Devoted exclusively to the art and culture of ancient Egypt, the Egyptian Museum in Turin is home to one of the largest collections of Egyptian antiquities with over 30,000 artifacts. The collection is the most important of its kind after the Cairo museum. The decipherer of Egyptian hieroglyphs, Jean-François Champollion, was one of the first among the many internationally renowned scholars who arrived in Turin (Champollion arrived in 1824). These scholars devoted themselves since then to the study of the collections, thereby confirming what Champollion had written: "The road to Memphis and Thebes passes through Turin.”

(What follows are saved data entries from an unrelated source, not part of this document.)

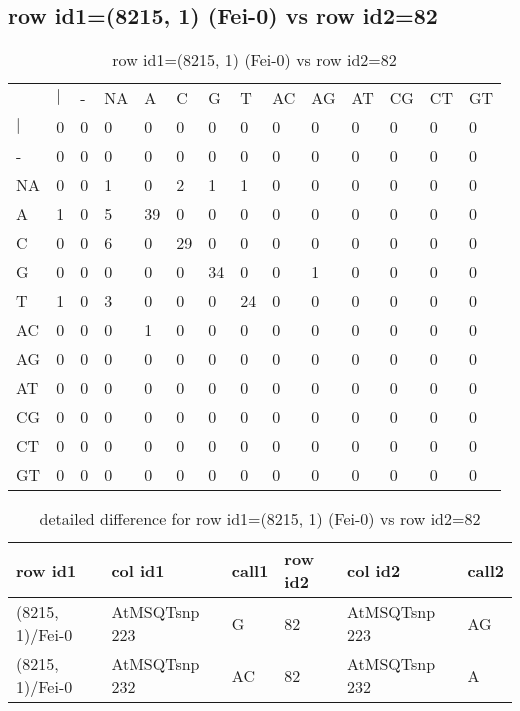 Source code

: \subsection{row id1=(8215, 1) (Fei-0) vs row id2=82}
\begin{center}
\begin{longtable}{|l|l|l|l|l|l|l|l|l|l|l|l|l|l|}
\caption{row id1=(8215, 1) (Fei-0) vs row id2=82} \label{table_dm346}\\
\hline
\\
\hline
&$|$&-&NA&A&C&G&T&AC&AG&AT&CG&CT&GT\\
$|$&0&0&0&0&0&0&0&0&0&0&0&0&0\\
-&0&0&0&0&0&0&0&0&0&0&0&0&0\\
NA&0&0&1&0&2&1&1&0&0&0&0&0&0\\
A&1&0&5&39&0&0&0&0&0&0&0&0&0\\
C&0&0&6&0&29&0&0&0&0&0&0&0&0\\
G&0&0&0&0&0&34&0&0&1&0&0&0&0\\
T&1&0&3&0&0&0&24&0&0&0&0&0&0\\
AC&0&0&0&1&0&0&0&0&0&0&0&0&0\\
AG&0&0&0&0&0&0&0&0&0&0&0&0&0\\
AT&0&0&0&0&0&0&0&0&0&0&0&0&0\\
CG&0&0&0&0&0&0&0&0&0&0&0&0&0\\
CT&0&0&0&0&0&0&0&0&0&0&0&0&0\\
GT&0&0&0&0&0&0&0&0&0&0&0&0&0\\
\hline
\end{longtable}
\end{center}

\begin{center}
\begin{longtable}{|l|l|l|l|l|l|}
\caption{detailed difference for row id1=(8215, 1) (Fei-0) vs row id2=82} \label{table_dm347}\\
\hline
row id1&col id1&call1&row id2&col id2&call2\\
\hline
(8215, 1)/Fei-0&AtMSQTsnp 223&G&82&AtMSQTsnp 223&AG\\
(8215, 1)/Fei-0&AtMSQTsnp 232&AC&82&AtMSQTsnp 232&A\\
\hline
\end{longtable}
\end{center}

The Egyptian Museum (its proper name is Museum of Egyptian Antiquities) is a set of collections overlapping in time - including the discoveries made as a result of excavations in Egypt by an Italian archaeological mission between 1900 and 1935. The museum includes mummies, papyri and everything related to ancient Egypt (including taxidermied animals). The Museum is divided into four floors (three floors above ground and one under ground) with a chronological itinerary. The Museum also has an important library and spaces dedicated to restoration and study of mummies and papyri.
In the year 2015, the Egyptian Museum in Turin reopened its doors to the public - after extensive renovation and with a new layout. The Egyptian Museum in Turin is one of the most visited museums in Italy-and well worth the trip to Turin!
- Full Price
- Reduced Price 1: for young people aged 15-18
- Reduced Price 2: for children aged 6-14
- Free access: aged 0-5
- Free tickets or special reductions proposed by the Egyptian Museum for special groups or special occasions are not available here. These are only available directly at the ticket office of the Museum.
- For discounts and free tickets, you are required to show the document proving your right to this ticket category before the withdrawal of the title of entry.
- Gratuity is reserved for people with disabilities with certification proving the disability to be greater than 74%.